PROVIDED MATERIAL –
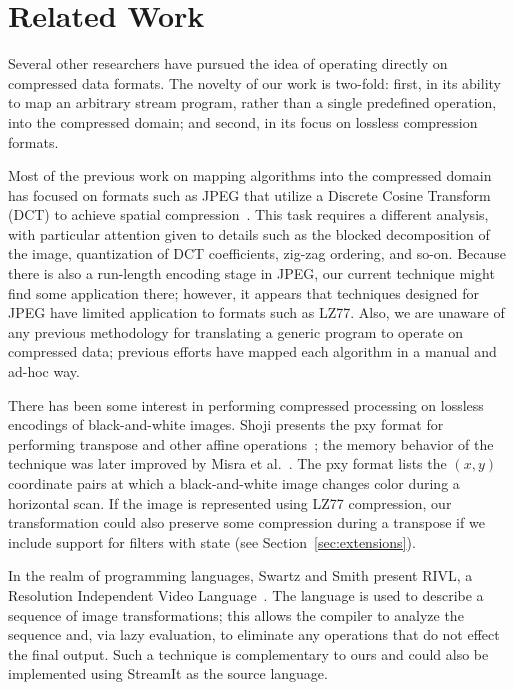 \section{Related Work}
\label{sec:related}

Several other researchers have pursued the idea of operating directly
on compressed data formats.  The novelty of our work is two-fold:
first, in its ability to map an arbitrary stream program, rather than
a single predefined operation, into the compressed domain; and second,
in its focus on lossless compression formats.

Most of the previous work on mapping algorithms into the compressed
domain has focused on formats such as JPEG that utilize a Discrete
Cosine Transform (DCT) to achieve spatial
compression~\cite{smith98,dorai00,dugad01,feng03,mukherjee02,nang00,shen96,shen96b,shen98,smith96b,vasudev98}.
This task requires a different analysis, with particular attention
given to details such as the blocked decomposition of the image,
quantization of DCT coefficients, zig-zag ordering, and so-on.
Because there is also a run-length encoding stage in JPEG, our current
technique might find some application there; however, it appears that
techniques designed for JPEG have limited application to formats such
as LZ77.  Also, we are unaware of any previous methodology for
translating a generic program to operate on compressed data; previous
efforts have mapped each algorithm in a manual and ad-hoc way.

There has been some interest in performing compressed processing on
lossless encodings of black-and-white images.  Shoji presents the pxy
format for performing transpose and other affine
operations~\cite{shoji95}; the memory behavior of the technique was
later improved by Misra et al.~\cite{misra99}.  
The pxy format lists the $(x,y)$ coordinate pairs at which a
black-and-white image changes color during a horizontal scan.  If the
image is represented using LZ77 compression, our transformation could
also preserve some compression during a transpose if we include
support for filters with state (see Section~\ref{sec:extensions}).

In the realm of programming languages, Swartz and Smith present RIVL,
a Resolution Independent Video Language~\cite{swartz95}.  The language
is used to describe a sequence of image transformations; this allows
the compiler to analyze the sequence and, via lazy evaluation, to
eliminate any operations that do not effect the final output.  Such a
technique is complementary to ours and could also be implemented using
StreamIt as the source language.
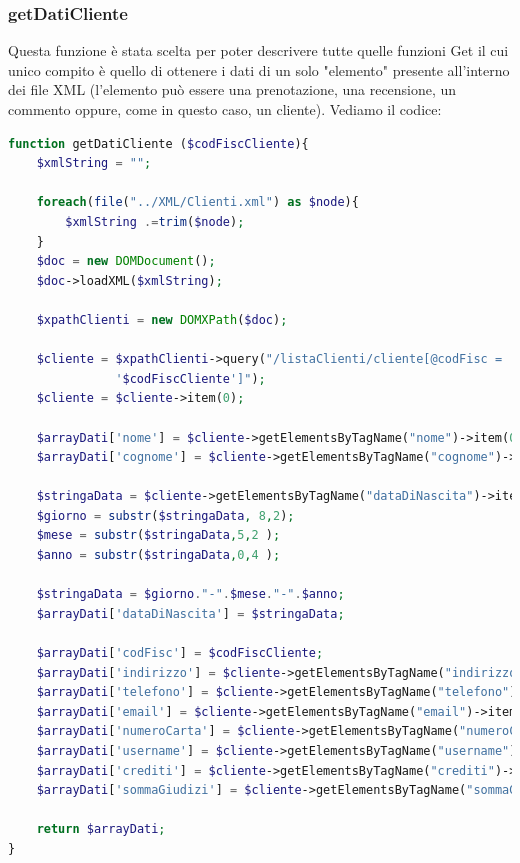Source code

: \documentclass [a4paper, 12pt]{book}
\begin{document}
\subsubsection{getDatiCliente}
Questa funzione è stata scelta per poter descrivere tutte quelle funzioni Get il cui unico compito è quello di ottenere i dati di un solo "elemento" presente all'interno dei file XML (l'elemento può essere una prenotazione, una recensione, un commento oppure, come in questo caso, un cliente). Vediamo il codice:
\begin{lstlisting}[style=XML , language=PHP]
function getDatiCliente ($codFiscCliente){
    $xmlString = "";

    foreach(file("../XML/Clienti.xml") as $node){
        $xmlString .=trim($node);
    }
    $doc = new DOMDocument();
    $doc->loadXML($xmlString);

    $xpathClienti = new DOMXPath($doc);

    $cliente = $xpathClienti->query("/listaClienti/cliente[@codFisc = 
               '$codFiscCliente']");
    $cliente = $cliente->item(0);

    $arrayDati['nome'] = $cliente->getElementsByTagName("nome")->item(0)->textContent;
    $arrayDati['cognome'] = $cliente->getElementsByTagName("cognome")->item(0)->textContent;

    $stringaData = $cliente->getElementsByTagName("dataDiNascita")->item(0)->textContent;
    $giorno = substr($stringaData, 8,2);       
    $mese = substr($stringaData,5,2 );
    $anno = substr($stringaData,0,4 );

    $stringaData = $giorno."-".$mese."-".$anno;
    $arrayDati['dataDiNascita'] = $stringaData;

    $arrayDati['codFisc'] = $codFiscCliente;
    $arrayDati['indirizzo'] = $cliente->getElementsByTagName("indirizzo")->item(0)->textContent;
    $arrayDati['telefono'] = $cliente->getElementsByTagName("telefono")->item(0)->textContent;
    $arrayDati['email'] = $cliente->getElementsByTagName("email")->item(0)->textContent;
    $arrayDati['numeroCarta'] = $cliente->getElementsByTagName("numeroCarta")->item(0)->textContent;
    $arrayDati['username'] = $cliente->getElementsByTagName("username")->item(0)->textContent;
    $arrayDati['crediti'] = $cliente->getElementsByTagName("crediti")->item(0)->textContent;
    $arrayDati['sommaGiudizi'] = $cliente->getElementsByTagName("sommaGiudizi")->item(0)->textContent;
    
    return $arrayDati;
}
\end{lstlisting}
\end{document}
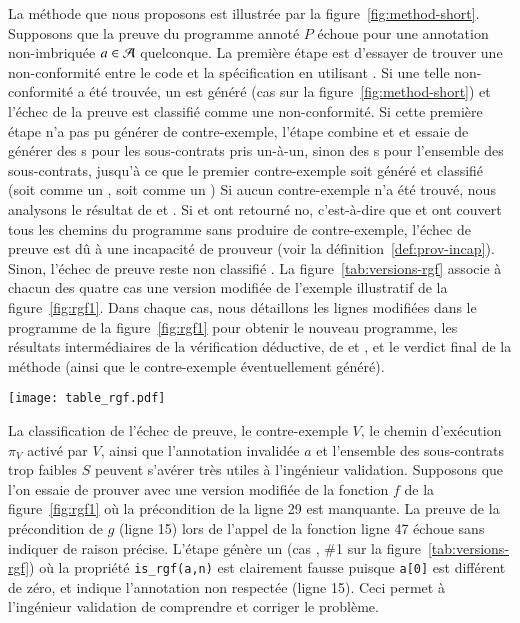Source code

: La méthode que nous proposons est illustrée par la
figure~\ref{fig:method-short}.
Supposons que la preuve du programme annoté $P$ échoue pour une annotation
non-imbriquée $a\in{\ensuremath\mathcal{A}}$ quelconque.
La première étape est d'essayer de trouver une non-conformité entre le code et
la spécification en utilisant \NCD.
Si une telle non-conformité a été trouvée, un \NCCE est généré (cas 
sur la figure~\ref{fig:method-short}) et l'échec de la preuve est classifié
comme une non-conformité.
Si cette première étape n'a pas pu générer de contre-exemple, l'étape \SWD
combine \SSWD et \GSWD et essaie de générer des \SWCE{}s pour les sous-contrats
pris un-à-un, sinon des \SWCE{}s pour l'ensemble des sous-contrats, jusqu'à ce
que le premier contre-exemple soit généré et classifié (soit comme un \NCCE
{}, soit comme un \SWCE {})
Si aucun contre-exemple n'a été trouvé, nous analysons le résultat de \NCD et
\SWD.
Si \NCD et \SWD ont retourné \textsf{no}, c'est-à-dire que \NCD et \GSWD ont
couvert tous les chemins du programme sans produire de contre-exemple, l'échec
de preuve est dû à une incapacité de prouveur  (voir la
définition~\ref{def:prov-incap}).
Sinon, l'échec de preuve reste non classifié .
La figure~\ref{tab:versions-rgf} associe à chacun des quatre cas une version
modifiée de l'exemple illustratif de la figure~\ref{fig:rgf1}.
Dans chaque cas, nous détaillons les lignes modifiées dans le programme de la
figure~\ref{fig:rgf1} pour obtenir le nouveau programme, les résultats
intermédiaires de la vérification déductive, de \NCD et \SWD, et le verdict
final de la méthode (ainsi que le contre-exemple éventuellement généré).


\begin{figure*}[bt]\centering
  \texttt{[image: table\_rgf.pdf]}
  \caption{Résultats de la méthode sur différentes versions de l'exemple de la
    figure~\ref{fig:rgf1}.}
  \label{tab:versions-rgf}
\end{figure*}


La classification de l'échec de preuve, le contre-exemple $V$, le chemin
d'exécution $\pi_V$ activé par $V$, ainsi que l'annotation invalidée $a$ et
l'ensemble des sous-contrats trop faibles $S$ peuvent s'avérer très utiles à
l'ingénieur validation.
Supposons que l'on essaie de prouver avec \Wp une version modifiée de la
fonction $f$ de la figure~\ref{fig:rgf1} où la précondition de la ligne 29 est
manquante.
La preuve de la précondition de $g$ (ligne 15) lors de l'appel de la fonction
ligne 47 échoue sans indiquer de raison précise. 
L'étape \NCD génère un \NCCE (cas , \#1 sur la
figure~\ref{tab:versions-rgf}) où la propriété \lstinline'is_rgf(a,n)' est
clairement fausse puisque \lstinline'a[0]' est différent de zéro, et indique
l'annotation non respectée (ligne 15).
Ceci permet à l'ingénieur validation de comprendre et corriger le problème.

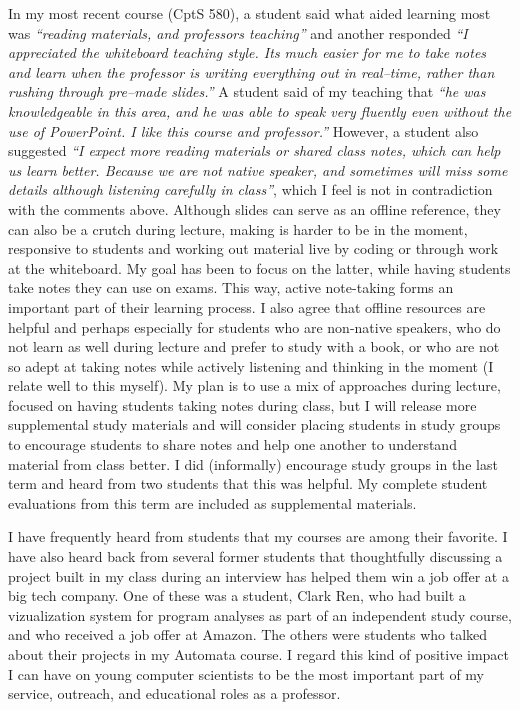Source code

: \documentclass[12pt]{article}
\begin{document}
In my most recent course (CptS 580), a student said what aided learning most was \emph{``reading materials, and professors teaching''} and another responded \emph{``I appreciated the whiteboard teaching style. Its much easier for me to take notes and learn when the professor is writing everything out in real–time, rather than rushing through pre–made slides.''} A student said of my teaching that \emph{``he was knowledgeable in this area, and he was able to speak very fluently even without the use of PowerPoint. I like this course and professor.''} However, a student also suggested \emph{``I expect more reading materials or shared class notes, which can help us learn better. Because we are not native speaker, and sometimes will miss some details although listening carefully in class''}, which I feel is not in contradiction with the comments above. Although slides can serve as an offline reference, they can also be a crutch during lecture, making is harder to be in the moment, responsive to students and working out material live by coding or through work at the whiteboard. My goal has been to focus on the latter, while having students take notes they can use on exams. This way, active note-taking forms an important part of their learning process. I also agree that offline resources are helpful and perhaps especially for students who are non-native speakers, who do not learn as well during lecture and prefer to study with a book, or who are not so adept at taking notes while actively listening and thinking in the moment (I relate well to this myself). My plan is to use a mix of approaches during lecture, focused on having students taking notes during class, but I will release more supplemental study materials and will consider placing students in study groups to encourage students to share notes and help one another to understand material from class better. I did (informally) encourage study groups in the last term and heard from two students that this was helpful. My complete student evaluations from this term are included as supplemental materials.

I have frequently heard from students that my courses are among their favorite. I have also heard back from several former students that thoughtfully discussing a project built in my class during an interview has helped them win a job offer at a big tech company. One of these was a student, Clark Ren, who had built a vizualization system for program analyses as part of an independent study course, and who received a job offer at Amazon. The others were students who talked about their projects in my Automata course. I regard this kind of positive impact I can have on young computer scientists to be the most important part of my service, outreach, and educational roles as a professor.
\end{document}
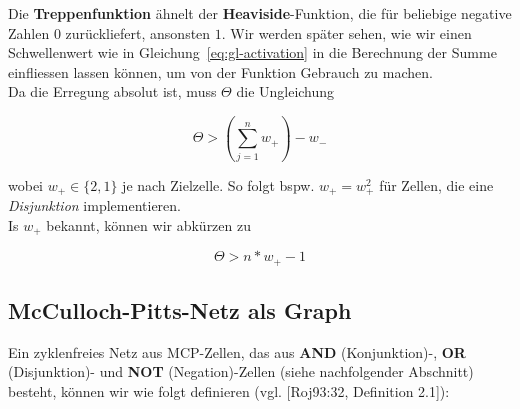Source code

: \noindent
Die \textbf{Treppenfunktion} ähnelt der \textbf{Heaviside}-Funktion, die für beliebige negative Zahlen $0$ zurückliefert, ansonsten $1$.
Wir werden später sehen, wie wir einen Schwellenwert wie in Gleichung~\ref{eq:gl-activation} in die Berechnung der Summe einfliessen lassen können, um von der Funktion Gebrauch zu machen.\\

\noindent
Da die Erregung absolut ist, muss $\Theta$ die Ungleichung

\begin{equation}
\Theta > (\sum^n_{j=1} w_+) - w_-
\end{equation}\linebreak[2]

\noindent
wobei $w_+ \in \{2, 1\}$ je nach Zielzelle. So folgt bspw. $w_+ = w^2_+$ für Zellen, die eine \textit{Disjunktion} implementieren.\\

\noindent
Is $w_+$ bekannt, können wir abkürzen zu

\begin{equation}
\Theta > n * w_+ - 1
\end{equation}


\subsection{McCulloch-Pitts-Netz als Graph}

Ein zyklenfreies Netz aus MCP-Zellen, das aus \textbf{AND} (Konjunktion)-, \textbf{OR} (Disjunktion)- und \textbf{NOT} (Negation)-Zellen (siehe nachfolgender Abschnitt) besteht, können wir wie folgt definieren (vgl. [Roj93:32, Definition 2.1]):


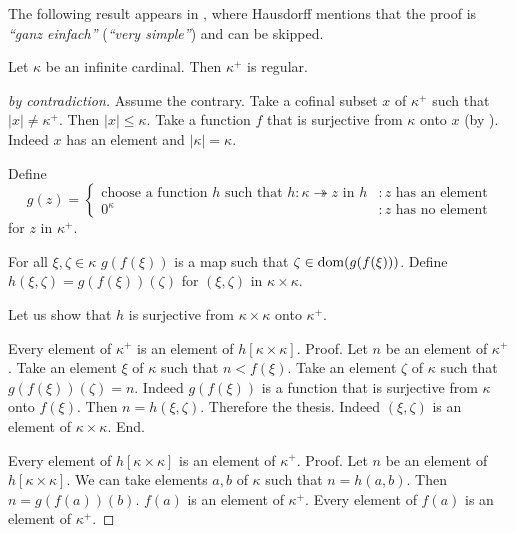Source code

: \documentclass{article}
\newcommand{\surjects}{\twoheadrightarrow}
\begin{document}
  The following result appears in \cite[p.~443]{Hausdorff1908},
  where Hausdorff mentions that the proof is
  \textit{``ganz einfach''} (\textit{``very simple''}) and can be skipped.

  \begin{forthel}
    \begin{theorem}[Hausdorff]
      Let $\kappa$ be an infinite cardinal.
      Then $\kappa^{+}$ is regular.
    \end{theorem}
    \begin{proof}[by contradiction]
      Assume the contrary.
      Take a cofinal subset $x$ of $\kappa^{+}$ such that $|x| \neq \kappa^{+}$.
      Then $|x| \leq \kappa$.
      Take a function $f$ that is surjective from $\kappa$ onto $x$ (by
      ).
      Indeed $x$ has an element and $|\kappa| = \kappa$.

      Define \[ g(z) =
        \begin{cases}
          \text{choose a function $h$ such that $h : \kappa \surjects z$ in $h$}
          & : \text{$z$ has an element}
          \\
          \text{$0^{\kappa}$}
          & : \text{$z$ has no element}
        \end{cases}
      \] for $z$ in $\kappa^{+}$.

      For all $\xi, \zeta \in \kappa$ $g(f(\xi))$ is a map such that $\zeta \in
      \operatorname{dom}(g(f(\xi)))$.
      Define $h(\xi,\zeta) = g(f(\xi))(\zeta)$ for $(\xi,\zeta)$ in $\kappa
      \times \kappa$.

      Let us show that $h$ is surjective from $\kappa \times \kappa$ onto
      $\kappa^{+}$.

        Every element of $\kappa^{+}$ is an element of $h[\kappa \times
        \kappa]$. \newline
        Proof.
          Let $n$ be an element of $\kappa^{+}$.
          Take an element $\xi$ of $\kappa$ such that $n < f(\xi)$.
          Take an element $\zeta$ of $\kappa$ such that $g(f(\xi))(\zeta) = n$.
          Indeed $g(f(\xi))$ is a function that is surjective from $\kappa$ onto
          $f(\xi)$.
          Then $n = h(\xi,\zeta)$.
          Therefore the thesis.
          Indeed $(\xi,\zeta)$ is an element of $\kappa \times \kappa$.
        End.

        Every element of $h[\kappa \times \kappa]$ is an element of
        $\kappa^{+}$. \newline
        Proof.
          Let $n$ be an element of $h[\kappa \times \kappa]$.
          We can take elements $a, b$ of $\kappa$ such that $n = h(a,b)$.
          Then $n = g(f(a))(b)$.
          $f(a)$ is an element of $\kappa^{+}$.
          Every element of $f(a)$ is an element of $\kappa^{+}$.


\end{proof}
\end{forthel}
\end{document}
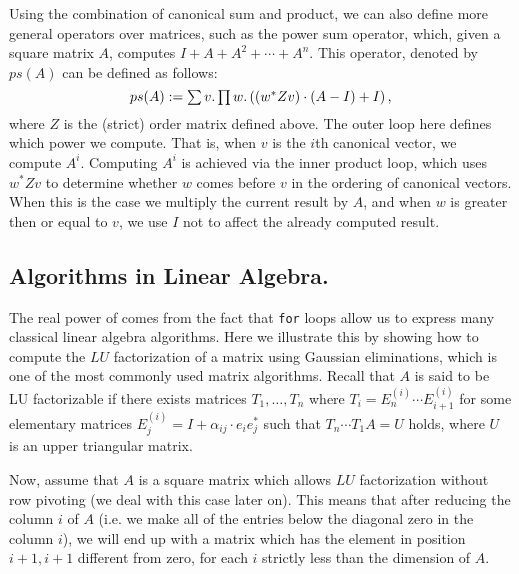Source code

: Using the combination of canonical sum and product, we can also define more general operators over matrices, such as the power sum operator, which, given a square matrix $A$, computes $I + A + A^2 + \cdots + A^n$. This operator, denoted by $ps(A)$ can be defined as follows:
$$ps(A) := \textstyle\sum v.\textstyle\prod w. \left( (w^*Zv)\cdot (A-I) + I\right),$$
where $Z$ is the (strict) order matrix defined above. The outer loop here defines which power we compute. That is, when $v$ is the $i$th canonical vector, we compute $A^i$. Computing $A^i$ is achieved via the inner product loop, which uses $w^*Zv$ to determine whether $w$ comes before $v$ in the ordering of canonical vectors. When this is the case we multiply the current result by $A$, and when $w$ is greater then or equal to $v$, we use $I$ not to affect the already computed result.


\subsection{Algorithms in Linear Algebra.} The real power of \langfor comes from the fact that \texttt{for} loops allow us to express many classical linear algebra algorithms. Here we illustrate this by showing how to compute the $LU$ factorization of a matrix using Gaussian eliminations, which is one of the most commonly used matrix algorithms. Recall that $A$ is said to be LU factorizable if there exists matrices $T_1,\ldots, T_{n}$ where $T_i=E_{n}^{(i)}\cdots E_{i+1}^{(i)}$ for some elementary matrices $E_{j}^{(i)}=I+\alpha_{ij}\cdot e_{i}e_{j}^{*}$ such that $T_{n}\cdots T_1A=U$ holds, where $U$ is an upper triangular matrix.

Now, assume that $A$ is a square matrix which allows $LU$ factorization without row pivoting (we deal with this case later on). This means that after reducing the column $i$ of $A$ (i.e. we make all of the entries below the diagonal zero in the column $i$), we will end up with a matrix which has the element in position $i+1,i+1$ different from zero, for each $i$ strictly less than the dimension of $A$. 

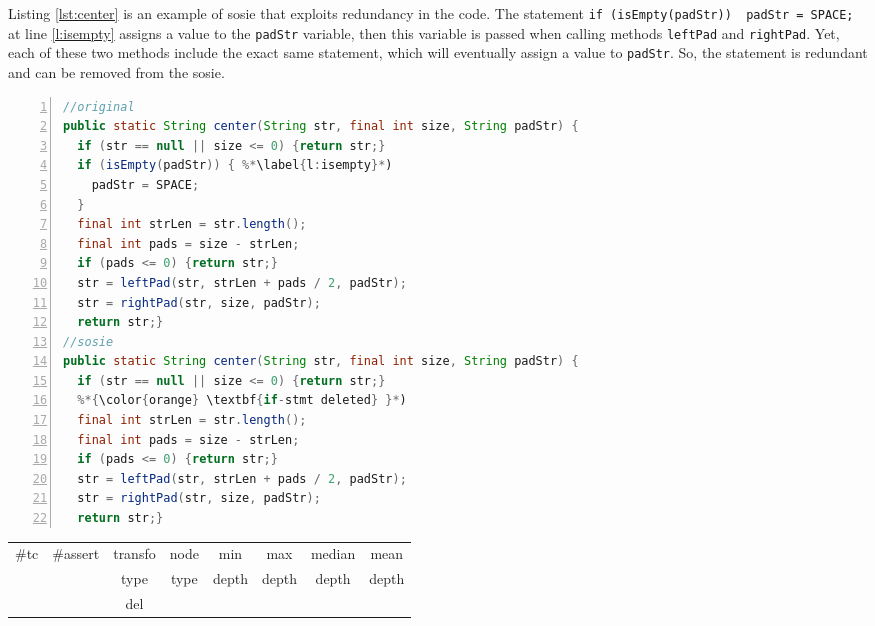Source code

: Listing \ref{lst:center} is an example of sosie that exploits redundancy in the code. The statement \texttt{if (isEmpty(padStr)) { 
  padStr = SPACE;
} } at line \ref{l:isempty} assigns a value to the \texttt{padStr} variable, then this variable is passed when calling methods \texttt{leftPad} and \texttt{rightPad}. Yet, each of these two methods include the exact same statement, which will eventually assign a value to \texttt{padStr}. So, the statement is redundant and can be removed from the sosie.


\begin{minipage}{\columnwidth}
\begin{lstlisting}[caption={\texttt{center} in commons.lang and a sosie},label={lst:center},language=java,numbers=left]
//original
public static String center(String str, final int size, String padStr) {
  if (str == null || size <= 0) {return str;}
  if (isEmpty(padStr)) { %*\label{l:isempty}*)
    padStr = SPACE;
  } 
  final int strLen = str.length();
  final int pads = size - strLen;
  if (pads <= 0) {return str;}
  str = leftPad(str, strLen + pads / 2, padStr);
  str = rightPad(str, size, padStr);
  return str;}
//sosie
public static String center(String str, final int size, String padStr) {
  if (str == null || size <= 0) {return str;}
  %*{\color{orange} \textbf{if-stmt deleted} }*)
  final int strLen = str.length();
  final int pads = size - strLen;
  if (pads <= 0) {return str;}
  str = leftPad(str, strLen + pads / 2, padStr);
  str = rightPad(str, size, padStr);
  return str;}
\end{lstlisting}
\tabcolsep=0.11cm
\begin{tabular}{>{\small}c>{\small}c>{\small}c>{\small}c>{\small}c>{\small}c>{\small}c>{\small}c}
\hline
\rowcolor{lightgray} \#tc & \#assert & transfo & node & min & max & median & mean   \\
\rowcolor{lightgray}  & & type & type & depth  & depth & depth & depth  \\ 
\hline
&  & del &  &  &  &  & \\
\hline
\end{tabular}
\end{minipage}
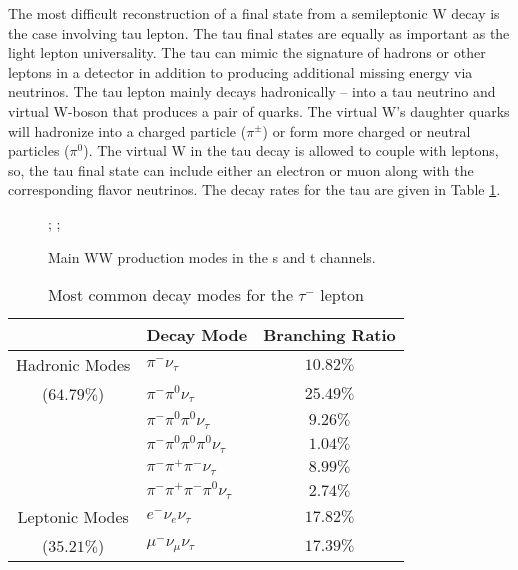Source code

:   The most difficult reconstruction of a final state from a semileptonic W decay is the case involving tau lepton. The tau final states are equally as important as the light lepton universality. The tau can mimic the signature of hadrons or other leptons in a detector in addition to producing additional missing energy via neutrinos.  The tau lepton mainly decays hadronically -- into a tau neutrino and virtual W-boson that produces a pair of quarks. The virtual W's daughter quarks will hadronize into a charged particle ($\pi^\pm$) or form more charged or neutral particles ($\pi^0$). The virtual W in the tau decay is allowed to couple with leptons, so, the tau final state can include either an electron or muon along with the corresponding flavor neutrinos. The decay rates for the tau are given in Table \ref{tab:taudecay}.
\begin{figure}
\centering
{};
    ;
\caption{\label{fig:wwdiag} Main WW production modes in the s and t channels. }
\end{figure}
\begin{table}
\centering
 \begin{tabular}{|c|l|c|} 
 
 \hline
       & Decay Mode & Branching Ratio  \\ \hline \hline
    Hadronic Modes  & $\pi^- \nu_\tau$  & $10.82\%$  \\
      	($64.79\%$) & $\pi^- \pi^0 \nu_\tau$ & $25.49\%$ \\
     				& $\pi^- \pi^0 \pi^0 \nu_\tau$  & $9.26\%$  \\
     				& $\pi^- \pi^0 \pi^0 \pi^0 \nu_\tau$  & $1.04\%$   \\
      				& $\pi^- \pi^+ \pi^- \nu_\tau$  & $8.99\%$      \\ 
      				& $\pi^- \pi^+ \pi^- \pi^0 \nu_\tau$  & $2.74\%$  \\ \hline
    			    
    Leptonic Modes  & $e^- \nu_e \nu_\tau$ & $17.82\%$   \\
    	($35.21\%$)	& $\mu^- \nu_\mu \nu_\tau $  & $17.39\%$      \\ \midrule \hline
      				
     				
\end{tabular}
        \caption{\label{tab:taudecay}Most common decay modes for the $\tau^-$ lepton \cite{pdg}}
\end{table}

TASK PROMPT – From the entries, copy every line in which the word "lstinline" occurs.

EXERCISE RESPONSE –
figure~\ref{tab:versions-rgf}) où la propriété \lstinline'is_rgf(a,n)' est
clairement fausse puisque \lstinline'a[0]' est différent de zéro, et indique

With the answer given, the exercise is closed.